Pictures paired with source code:
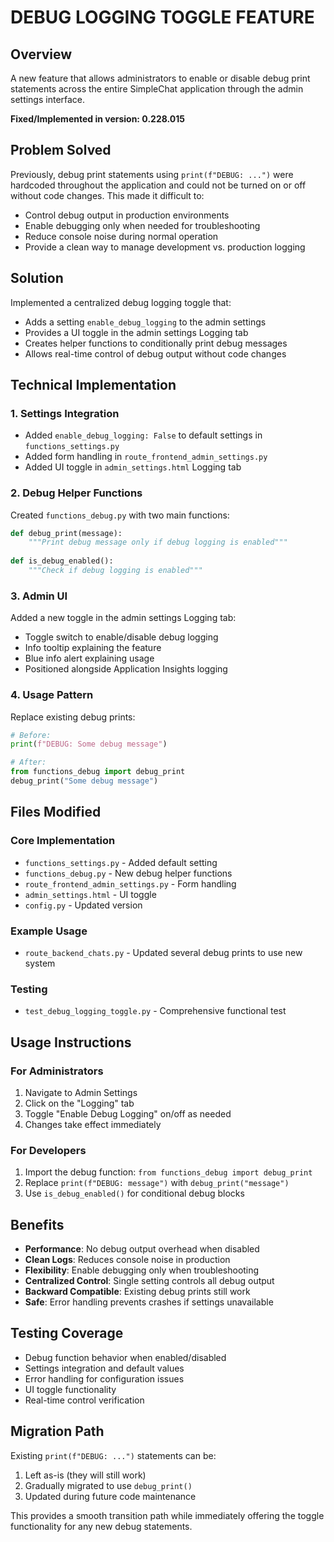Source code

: # DEBUG LOGGING TOGGLE FEATURE

## Overview
A new feature that allows administrators to enable or disable debug print statements across the entire SimpleChat application through the admin settings interface.

**Fixed/Implemented in version: 0.228.015**

## Problem Solved
Previously, debug print statements using `print(f"DEBUG: ...")` were hardcoded throughout the application and could not be turned on or off without code changes. This made it difficult to:
- Control debug output in production environments
- Enable debugging only when needed for troubleshooting
- Reduce console noise during normal operation
- Provide a clean way to manage development vs. production logging

## Solution
Implemented a centralized debug logging toggle that:
- Adds a setting `enable_debug_logging` to the admin settings
- Provides a UI toggle in the admin settings Logging tab
- Creates helper functions to conditionally print debug messages
- Allows real-time control of debug output without code changes

## Technical Implementation

### 1. Settings Integration
- Added `enable_debug_logging: False` to default settings in `functions_settings.py`
- Added form handling in `route_frontend_admin_settings.py`
- Added UI toggle in `admin_settings.html` Logging tab

### 2. Debug Helper Functions
Created `functions_debug.py` with two main functions:

```python
def debug_print(message):
    """Print debug message only if debug logging is enabled"""
    
def is_debug_enabled():
    """Check if debug logging is enabled"""
```

### 3. Admin UI
Added a new toggle in the admin settings Logging tab:
- Toggle switch to enable/disable debug logging
- Info tooltip explaining the feature
- Blue info alert explaining usage
- Positioned alongside Application Insights logging

### 4. Usage Pattern
Replace existing debug prints:
```python
# Before:
print(f"DEBUG: Some debug message")

# After:
from functions_debug import debug_print
debug_print("Some debug message")
```

## Files Modified

### Core Implementation
- `functions_settings.py` - Added default setting
- `functions_debug.py` - New debug helper functions
- `route_frontend_admin_settings.py` - Form handling
- `admin_settings.html` - UI toggle
- `config.py` - Updated version

### Example Usage
- `route_backend_chats.py` - Updated several debug prints to use new system

### Testing
- `test_debug_logging_toggle.py` - Comprehensive functional test

## Usage Instructions

### For Administrators
1. Navigate to Admin Settings
2. Click on the "Logging" tab
3. Toggle "Enable Debug Logging" on/off as needed
4. Changes take effect immediately

### For Developers
1. Import the debug function: `from functions_debug import debug_print`
2. Replace `print(f"DEBUG: message")` with `debug_print("message")`
3. Use `is_debug_enabled()` for conditional debug blocks

## Benefits
- **Performance**: No debug output overhead when disabled
- **Clean Logs**: Reduces console noise in production
- **Flexibility**: Enable debugging only when troubleshooting
- **Centralized Control**: Single setting controls all debug output
- **Backward Compatible**: Existing debug prints still work
- **Safe**: Error handling prevents crashes if settings unavailable

## Testing Coverage
- Debug function behavior when enabled/disabled
- Settings integration and default values
- Error handling for configuration issues
- UI toggle functionality
- Real-time control verification

## Migration Path
Existing `print(f"DEBUG: ...")` statements can be:
1. Left as-is (they will still work)
2. Gradually migrated to use `debug_print()` 
3. Updated during future code maintenance

This provides a smooth transition path while immediately offering the toggle functionality for any new debug statements.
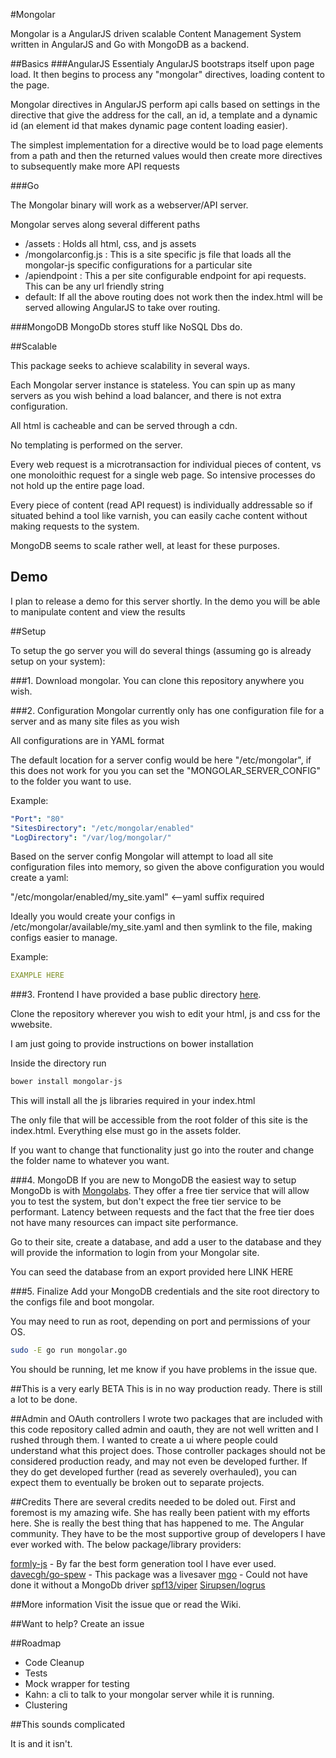 #Mongolar

Mongolar is a AngularJS driven scalable Content Management System written in AngularJS and Go with MongoDB as a backend.

##Basics
###AngularJS
Essentialy AngularJS bootstraps itself upon page load.  It then begins to process any "mongolar" directives, loading content to the page.

Mongolar directives in AngularJS perform api calls based on settings in the directive that give the address for the call, an id, a template and a dynamic id (an element id that makes dynamic page content loading easier).

The simplest implementation for a directive would be to load page elements from a path and then the returned values would then create more directives to subsequently make more API requests

###Go

The Mongolar binary will work as a webserver/API server.

Mongolar serves along several different paths
 - /assets : Holds all html, css, and js assets
 - /mongolarconfig.js : This is a site specific js file that loads all the mongolar-js specific configurations for a particular site
 - /apiendpoint : This a per site configurable endpoint for api requests.  This can be any url friendly string
 - default: If all the above routing does not work then the index.html will be served allowing AngularJS to take over routing.

###MongoDB
MongoDb stores stuff like NoSQL Dbs do.

##Scalable

This package seeks to achieve scalability in several ways.

Each Mongolar server instance is stateless.  You can spin up as many servers as you wish behind a load balancer, and there is not extra configuration.

All html is cacheable and can be served through a cdn.

No templating is performed on the server.

Every web request is a microtransaction for individual pieces of content, vs one monoloithic request for a single web page.  So intensive processes do not hold up the entire page load.

Every piece of content (read API request) is individually addressable so if situated behind a tool like varnish, you can easily cache content without making requests to the system.

MongoDB seems to scale rather well, at least for these purposes.

## Demo
I plan to release a demo for this server shortly.  In the demo you will be able to manipulate content and view the results

##Setup

To setup the go server you will do several things (assuming go is already setup on your system):

###1. Download mongolar.
You can clone this repository anywhere you wish.

###2. Configuration
Mongolar currently only has one configuration file for a server and as many site files as you wish

All configurations are in YAML format

The default location for a server config would be here "/etc/mongolar", if this does not work for you you can set the "MONGOLAR_SERVER_CONFIG" to the folder you want to use.

Example:
```yaml
"Port": "80"
"SitesDirectory": "/etc/mongolar/enabled"
"LogDirectory": "/var/log/mongolar/"
```

Based on the server config Mongolar will attempt to load all site configuration files into memory, so given the above configuration you would create a yaml:

"/etc/mongolar/enabled/my_site.yaml" <--yaml suffix required

Ideally you would create your configs in /etc/mongolar/available/my_site.yaml and then symlink to the file, making configs easier to manage.

Example:
```yaml
EXAMPLE HERE
```
###3. Frontend
I have provided a base public directory [here](https://github.com/mongolar/public_directory_example).

Clone the repository wherever you wish to edit your html, js and css for the wwebsite.

I am just going to provide instructions on bower installation

Inside the directory run

```bash
bower install mongolar-js
```
This will install all the js libraries required in your index.html

The only file that will be accessible from the root folder of this site is the index.html.  Everything else must go in the assets folder.

If you want to change that functionality just go into the router and change the folder name to whatever you want.

###4. MongoDB
If you are new to MongoDB the easiest way to setup MongoDb is with [Mongolabs](https://mongolab.com/).  They offer a free tier service that will allow you to test the system, but don't expect the free tier service to be performant.  Latency between requests and the fact that the free tier does not have many resources can impact site performance.

Go to their site, create a database, and add a user to the database and they will provide the information to login from your Mongolar site.

You can seed the database from an export provided here LINK HERE

###5. Finalize
Add your MongoDB credentials and the site root directory to the configs file and boot mongolar.

You may need to run as root, depending on port and permissions of your OS.
```bash
sudo -E go run mongolar.go
```
You should be running, let me know if you have problems in the issue que.


##This is a very early BETA
This is in no way production ready.  There is still a lot to be done.

##Admin and OAuth controllers
I wrote two packages that are included with this code repository called admin and oauth, they are not well written and I rushed through them.
I wanted to create a ui where people could understand what this project does.  Those controller packages should not be considered production ready, 
and may not even be developed further.
If they do get developed further (read as severely overhauled), you can expect them to eventually be broken out to separate projects.

##Credits
There are several credits needed to be doled out.
First and foremost is my amazing wife.  She has really been patient with my efforts here.  She is really the best thing that has happened to me.
The Angular community.  They have to be the most supportive group of developers I have ever worked with.
The below package/library providers:

[formly-js](https://github.com/formly-js/angular-formly) - By far the best form generation tool I have ever used.
[davecgh/go-spew](https://github.com/davecgh/go-spew) - This package was a livesaver
[mgo](https://labix.org/mgo) -  Could not have done it without a MongoDb driver
[spf13/viper](https://github.com/spf13/viper)
[Sirupsen/logrus](https://github.com/Sirupsen/logrus)

##More information
Visit the issue que or read the Wiki.

##Want to help?
Create an issue

##Roadmap
  - Code Cleanup
  - Tests
  - Mock wrapper for testing
  - Kahn: a cli to talk to your mongolar server while it is running.
  - Clustering

##This sounds complicated

It is and it isn't.
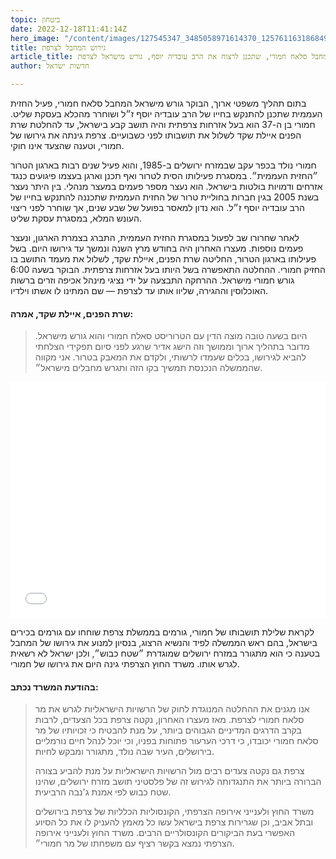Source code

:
 ```yaml
---
topic: ביטחון
date: 2022-12-18T11:41:14Z
hero_image: "/content/images/127545347_3485058971614370_1257611631868495624_n.jpg"
title: גירוש המחבל לצרפת
article_title: המחבל סלאח חמורי, שתכנן לרצוח את הרב עובדיה יוסף, גורש מישראל לצרפת
author: חדשות ישראל

---
```

בתום תהליך משפטי ארוך, הבוקר גורש מישראל המחבל סלאח חמורי, פעיל החזית העממית שתכנן להתנקש בחייו של הרב עובדיה יוסף ז״ל ושוחרר מהכלא בעסקת שליט. חמורי בן ה-37 הוא בעל אזרחות צרפתית והיה תושב קבע בישראל, עד להחלטת שרת הפנים איילת שקד לשלול את תושבותו לפני כשבועיים. צרפת גינתה את גירושו של חמורי, וטענה שהצעד אינו חוקי.

חמורי נולד בכפר עקב שבמזרח ירושלים ב-1985, והוא פעיל שנים רבות בארגון הטרור ״החזית העממית״. במסגרת פעילותו הסית לטרור ואף תכנן וארגן בעצמו פיגועים כנגד אזרחים ודמויות בולטות בישראל. הוא נעצר מספר פעמים במעצר מנהלי. בין היתר נעצר בשנת 2005 בגין חברות בחוליית טרור של החזית העממית שתכננה להתנקש בחייו של הרב עובדיה יוסף ז״ל. הוא נדון למאסר בפועל של שבע שנים, אך שוחרר לפני ריצוי העונש המלא, במסגרת עסקת שליט.

לאחר שחרורו שב לפעול במסגרת החזית העממית, התברג בצמרת הארגון, ונעצר פעמים נוספות. מעצרו האחרון היה בחודש מרץ השנה ונמשך עד גירושו היום. בשל פעילותו בארגון הטרור, החליטה שרת הפנים, איילת שקד, לשלול את מעמד התושב בו החזיק חמורי. ההחלטה התאפשרה בשל היותו בעל אזרחות צרפתית. הבוקר בשעה 6:00 גורש חמורי מישראל. ההרחקה התבצעה על ידי נציגי מינהל אכיפה וזרים ברשות האוכלוסין וההגירה, שליוו אותו עד לצרפת — שם המתינו לו אשתו וילדיו.

#### שרת הפנים, איילת שקד, אמרה:

> היום בשעה טובה מוצה הדין עם הטרוריסט סאלח חמורי והוא גורש מישראל. מדובר בתהליך ארוך וממושך וזה הישג אדיר שרגע לפני סיום תפקידי הצלחתי להביא לגירושו, בכלים שעמדו לרשותי, ולקדם את המאבק בטרור. אני מקווה שהממשלה הנכנסת תמשיך בקו הזה ותגרש מחבלים מישראל״.

<div style="padding:75% 0 0 0;position:relative;"><iframe src="[https://player.vimeo.com/video/782235987?h=425b9943b9&amp;badge=0&amp;autopause=0&amp;player_id=0&amp;app_id=58479](https://player.vimeo.com/video/782235987?h=425b9943b9&amp;badge=0&amp;autopause=0&amp;player_id=0&amp;app_id=58479 "https://player.vimeo.com/video/782235987?h=425b9943b9&amp;badge=0&amp;autopause=0&amp;player_id=0&amp;app_id=58479")" frameborder="0" allow="autoplay; fullscreen; picture-in-picture" allowfullscreen style="position:absolute;top:0;left:0;width:100%;height:100%;" title="שרת הפנים, איילת שקד"></iframe></div><script src="[https://player.vimeo.com/api/player.js](https://player.vimeo.com/api/player.js "https://player.vimeo.com/api/player.js")"></script>

לקראת שלילת תושבותו של חמורי, גורמים בממשלת צרפת שוחחו עם גורמים בכירים בישראל, בהם ראש הממשלה לפיד והנשיא הרצוג, בנסיון למנוע את גירושו של המחבל בטענה כי הוא מתגורר במזרח ירושלים שמוגדרת ״שטח כבוש״, ולכן ישראל לא רשאית לגרש אותו. משרד החוץ הצרפתי גינה היום את גירושו של חמורי.

#### בהודעת המשרד נכתב:

> אנו מגנים את ההחלטה המנוגדת לחוק של הרשויות הישראליות לגרש את מר סלאח חמורי לצרפת. מאז מעצרו האחרון, נקטה צרפת בכל הצעדים, לרבות בקרב הדרגים המדיניים הגבוהים ביותר, על מנת להבטיח כי זכויותיו של מר סלאח חמורי יכובדו, כי דרכי הערעור פתוחות בפניו, וכי יוכל לנהל חיים נורמליים בירושלים, העיר שבה נולד, מתגורר ומבקש לחיות.
>
> צרפת גם נקטה צעדים רבים מול הרשויות הישראליות על מנת להביע בצורה הברורה ביותר את התנגדותה לגירוש זה של פלסטיני תושב מזרח ירושלים, שהינו שטח כבוש לפי אמנת ג'נבה הרביעית.
>
> משרד החוץ ולענייני אירופה הצרפתי, הקונסוליות הכלליות של צרפת בירושלים ובתל אביב, וכן שגרירות צרפת בישראל עשו כל מאמץ להעניק לו את כל הסיוע האפשרי בעת הביקורים הקונסולריים הרבים. משרד החוץ ולענייני אירופה הצרפתי נמצא בקשר רציף עם משפחתו של מר חמורי״.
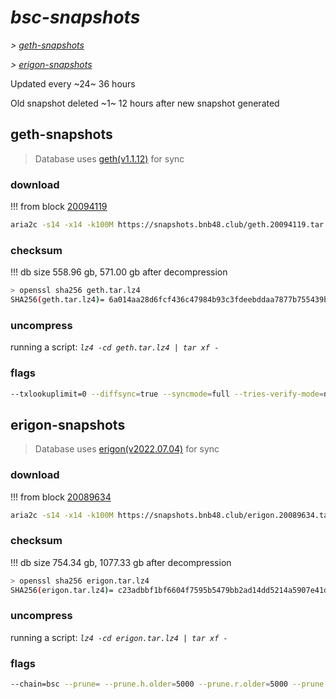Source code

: # *bsc-snapshots*


*\> [geth-snapshots](#geth-snapshots)*

*\> [erigon-snapshots](#erigon-snapshots)*

Updated every ~24~ 36 hours

Old snapshot deleted ~1~ 12 hours after new snapshot generated

## geth-snapshots


> Database uses [geth(v1.1.12)](https://github.com/bnb-chain/bsc/releases/tag/v1.1.12) for sync


### download

<!-- begin_geth -->

!!! from block [20094119](https://bscscan.com/block/20094119)
```bash
aria2c -s14 -x14 -k100M https://snapshots.bnb48.club/geth.20094119.tar.lz4 -o geth.tar.lz4
```


### checksum


!!! db size 558.96 gb, 571.00 gb after decompression
```bash
> openssl sha256 geth.tar.lz4
SHA256(geth.tar.lz4)= 6a014aa28d6fcf436c47984b93c3fdeebddaa7877b755439ba579603f74a32b7
```

<!-- end_geth -->

### uncompress


running a script: _`lz4 -cd geth.tar.lz4 | tar xf -`_


### flags


```bash
--txlookuplimit=0 --diffsync=true --syncmode=full --tries-verify-mode=none --pruneancient=true --diffblock=5000
```


## erigon-snapshots


> Database uses [erigon(v2022.07.04)](https://github.com/ledgerwatch/erigon/releases/tag/v2022.07.04) for sync


### download

<!-- begin_erigon -->

!!! from block [20089634](https://bscscan.com/block/20089634)
```bash
aria2c -s14 -x14 -k100M https://snapshots.bnb48.club/erigon.20089634.tar.lz4 -o erigon.tar.lz4
```


### checksum


!!! db size 754.34 gb, 1077.33 gb after decompression
```bash
> openssl sha256 erigon.tar.lz4
SHA256(erigon.tar.lz4)= c23adbbf1bf6604f7595b5479bb2ad14dd5214a5907e41d8684d2758a73de7c5
```

<!-- end_erigon -->

### uncompress


running a script: _`lz4 -cd erigon.tar.lz4 | tar xf -`_


### flags


```bash
--chain=bsc --prune= --prune.h.older=5000 --prune.r.older=5000 --prune.t.older=5000 --prune.c.older=5000 --db.pagesize=16k
```
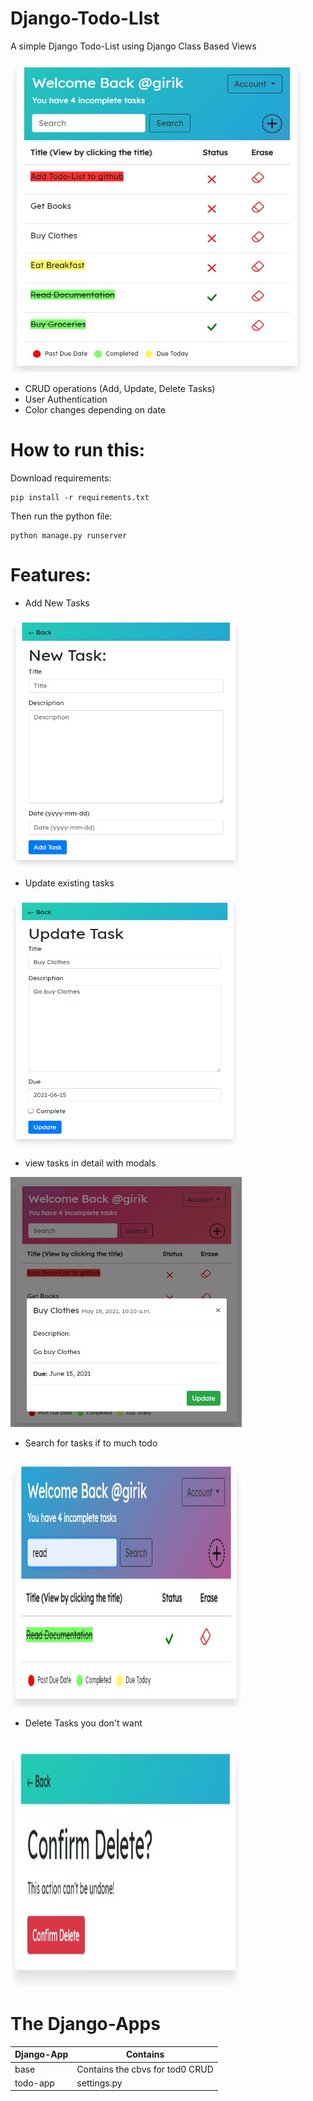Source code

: # Django-Todo-LIst
A simple Django Todo-List using Django Class Based Views

<img src="assets/todo.jpg" height="500" width="470">


- CRUD operations (Add, Update, Delete Tasks)
- User Authentication
- Color changes depending on date 


# How to run this: 


Download requirements:
```
pip install -r requirements.txt
```
Then run the python file:
```
python manage.py runserver 
```

# Features:
- Add New Tasks

<img src="assets/newtask.jpg" height="400" width="370">

- Update existing tasks

<img src="assets/updatetask.jpg" height="400" width="370">

- view tasks in detail with modals

<img src="assets/modal.jpg" height="400" width="370">

- Search for tasks if to much todo 

<img src="assets/search.jpg" height="400" width="370">

- Delete Tasks you don't want

<img src="assets/delete.jpg" height="400" width="370">

# The Django-Apps
<table>
<thead>
    <th>Django-App</th>
    <th>Contains</th>
</thead>
<tr><td> base </td><td>Contains the cbvs for tod0 CRUD</td></tr>
<tr><td> todo-app </td><td>settings.py</td></tr>
</table>
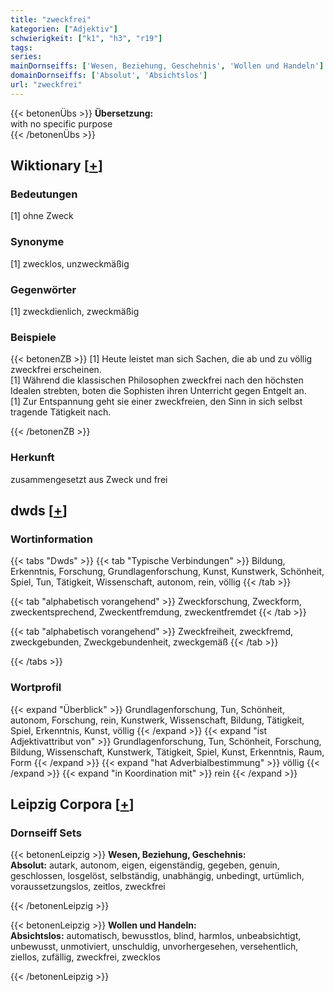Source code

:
 ```yaml
---
title: "zweckfrei"
kategorien: ["Adjektiv"]
schwierigkeit: ["k1", "h3", "r19"]
tags:
series:
mainDornseiffs: ['Wesen, Beziehung, Geschehnis', 'Wollen und Handeln']
domainDornseiffs: ['Absolut', 'Absichtslos']
url: "zweckfrei"
---
```


{{< betonenÜbs >}}
**Übersetzung:**  
with no specific purpose  
{{< /betonenÜbs >}}

## Wiktionary [[+](https://de.wiktionary.org/wiki/zweckfrei)]

### Bedeutungen
[1] ohne Zweck  

### Synonyme
[1] zwecklos, unzweckmäßig  

### Gegenwörter
[1] zweckdienlich, zweckmäßig  

### Beispiele
{{< betonenZB >}}
[1] Heute leistet man sich Sachen, die ab und zu völlig zweckfrei erscheinen.  
[1] Während die klassischen Philosophen zweckfrei nach den höchsten Idealen strebten, boten die Sophisten ihren Unterricht gegen Entgelt an.  
[1] Zur Entspannung geht sie einer zweckfreien, den Sinn in sich selbst tragende Tätigkeit nach.  

{{< /betonenZB >}}
### Herkunft
zusammengesetzt aus Zweck und frei  



## dwds [[+](https://www.dwds.de/wb/zweckfrei)]

### Wortinformation
{{< tabs "Dwds" >}}
{{< tab "Typische Verbindungen" >}}
Bildung, Erkenntnis, Forschung, Grundlagenforschung, Kunst, Kunstwerk, Schönheit, Spiel, Tun, Tätigkeit, Wissenschaft, autonom, rein, völlig
{{< /tab >}}

{{< tab "alphabetisch vorangehend" >}}
Zweckforschung, Zweckform, zweckentsprechend, Zweckentfremdung, zweckentfremdet
{{< /tab >}}

{{< tab "alphabetisch vorangehend" >}}
Zweckfreiheit, zweckfremd, zweckgebunden, Zweckgebundenheit, zweckgemäß
{{< /tab >}}

{{< /tabs >}}

### Wortprofil
{{< expand "Überblick" >}} Grundlagenforschung, Tun, Schönheit, autonom, Forschung, rein, Kunstwerk, Wissenschaft, Bildung, Tätigkeit, Spiel, Erkenntnis, Kunst, völlig {{< /expand >}}
{{< expand "ist Adjektivattribut von" >}} Grundlagenforschung, Tun, Schönheit, Forschung, Bildung, Wissenschaft, Kunstwerk, Tätigkeit, Spiel, Kunst, Erkenntnis, Raum, Form {{< /expand >}}
{{< expand "hat Adverbialbestimmung" >}} völlig {{< /expand >}}
{{< expand "in Koordination mit" >}} rein {{< /expand >}}

## Leipzig Corpora [[+](https://corpora.uni-leipzig.de/en/res?word=zweckfrei&corpusId=deu_newscrawl-public_2018)]

### Dornseiff Sets
{{< betonenLeipzig >}}
**Wesen, Beziehung, Geschehnis:**  
**Absolut:** autark, autonom, eigen, eigenständig, gegeben, genuin, geschlossen, losgelöst, selbständig, unabhängig, unbedingt, urtümlich, voraussetzungslos, zeitlos, zweckfrei  

{{< /betonenLeipzig >}}


{{< betonenLeipzig >}}
**Wollen und Handeln:**  
**Absichtslos:** automatisch, bewusstlos, blind, harmlos, unbeabsichtigt, unbewusst, unmotiviert, unschuldig, unvorhergesehen, versehentlich, ziellos, zufällig, zweckfrei, zwecklos  

{{< /betonenLeipzig >}}
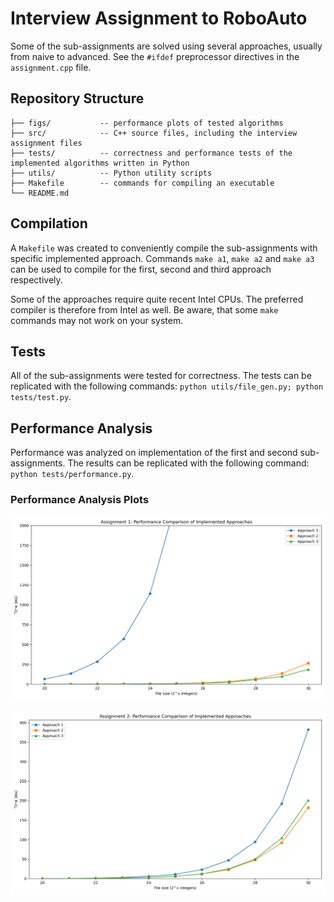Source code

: # Interview Assignment to RoboAuto
Some of the sub-assignments are solved using several approaches, usually from naive to advanced. See the `#ifdef` preprocessor directives in the `assignment.cpp` file.

## Repository Structure
```
├── figs/           -- performance plots of tested algorithms
├── src/            -- C++ source files, including the interview assignment files
├── tests/          -- correctness and performance tests of the implemented algorithms written in Python
├── utils/          -- Python utility scripts
├── Makefile        -- commands for compiling an executable
└── README.md
```

## Compilation
A `Makefile` was created to conveniently compile the sub-assignments with specific implemented approach. Commands `make a1`, `make a2` and `make a3` can be used to compile for the first, second and third approach respectively.

Some of the approaches require quite recent Intel CPUs. The preferred compiler is therefore from Intel as well. Be aware, that some `make` commands may not work on your system.

## Tests
All of the sub-assignments were tested for correctness. The tests can be replicated with the following commands: `python utils/file_gen.py; python tests/test.py`.

## Performance Analysis
Performance was analyzed on implementation of the first and second sub-assignments. The results can be replicated with the following command: `python tests/performance.py`.

### Performance Analysis Plots
![](./figs/assignment_1.png)

![](./figs/assignment_2.png)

> **Work to complete**
Instructions for the copy: start at the first entry, stop after the line containing "in version: 0.228.015**", keep every line exact, and drop the pictures.

> **Answer to this task**
Source code

: # DEBUG LOGGING TOGGLE FEATURE

## Overview
A new feature that allows administrators to enable or disable debug print statements across the entire SimpleChat application through the admin settings interface.

**Fixed/Implemented in version: 0.228.015**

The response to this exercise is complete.